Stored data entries
........

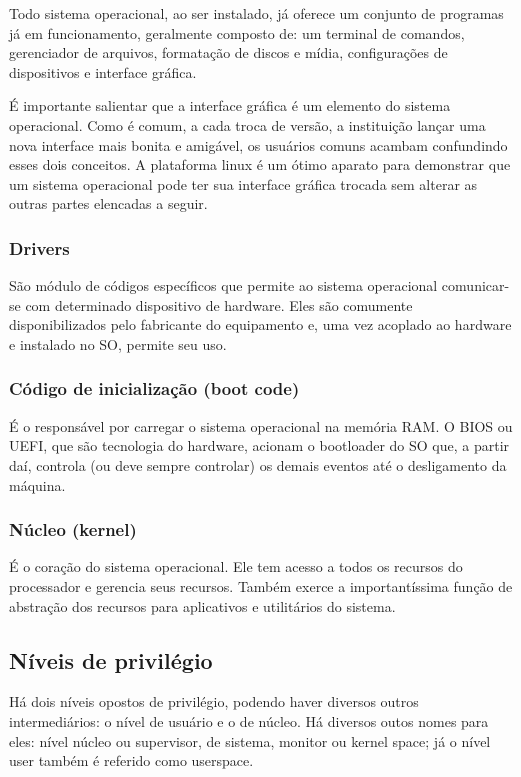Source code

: \documentclass[conference]{IEEEtran}
\begin{document}
Todo sistema operacional, ao ser instalado, já oferece um conjunto de programas já em funcionamento, geralmente composto de: um terminal de comandos, gerenciador de arquivos, formatação de discos e mídia, configurações de dispositivos e interface gráfica. 

É importante salientar que a interface gráfica é um elemento do sistema operacional. Como é comum, a cada troca de versão, a instituição lançar uma nova interface mais bonita e amigável, os usuários comuns acambam confundindo esses dois conceitos. A plataforma linux é um ótimo aparato para demonstrar que um sistema operacional pode ter sua interface gráfica trocada sem alterar as outras partes elencadas a seguir.

\subsubsection{Drivers}

São módulo de códigos específicos que permite ao sistema operacional comunicar-se com determinado dispositivo de hardware. Eles são comumente disponibilizados pelo fabricante do equipamento e, uma vez acoplado ao hardware e instalado no SO, permite seu uso.

\subsubsection{Código de inicialização (boot code)}

É o responsável por carregar o sistema operacional na memória RAM. O BIOS ou UEFI, que são tecnologia do hardware, acionam o bootloader do SO que, a partir daí, controla (ou deve sempre controlar) os demais eventos até o desligamento da máquina.

\subsubsection{Núcleo (kernel)}

É o coração do sistema operacional. Ele tem acesso a todos os recursos do processador e gerencia seus recursos. Também exerce a importantíssima função de abstração dos recursos para aplicativos e utilitários do sistema.

\subsection{Níveis de privilégio}

Há dois níveis opostos de privilégio, podendo haver diversos outros intermediários: o nível de usuário e o de núcleo. Há diversos outos nomes para eles: nível núcleo ou supervisor, de sistema, monitor ou kernel space; já o nível user também é referido como userspace. 
\end{document}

........

Work required: Find every line in the records that uses the string "privilégio", then copy it.

Task result:
\subsection{Níveis de privilégio}
Há dois níveis opostos de privilégio, podendo haver diversos outros intermediários: o nível de usuário e o de núcleo. Há diversos outos nomes para eles: nível núcleo ou supervisor, de sistema, monitor ou kernel space; já o nível user também é referido como userspace. 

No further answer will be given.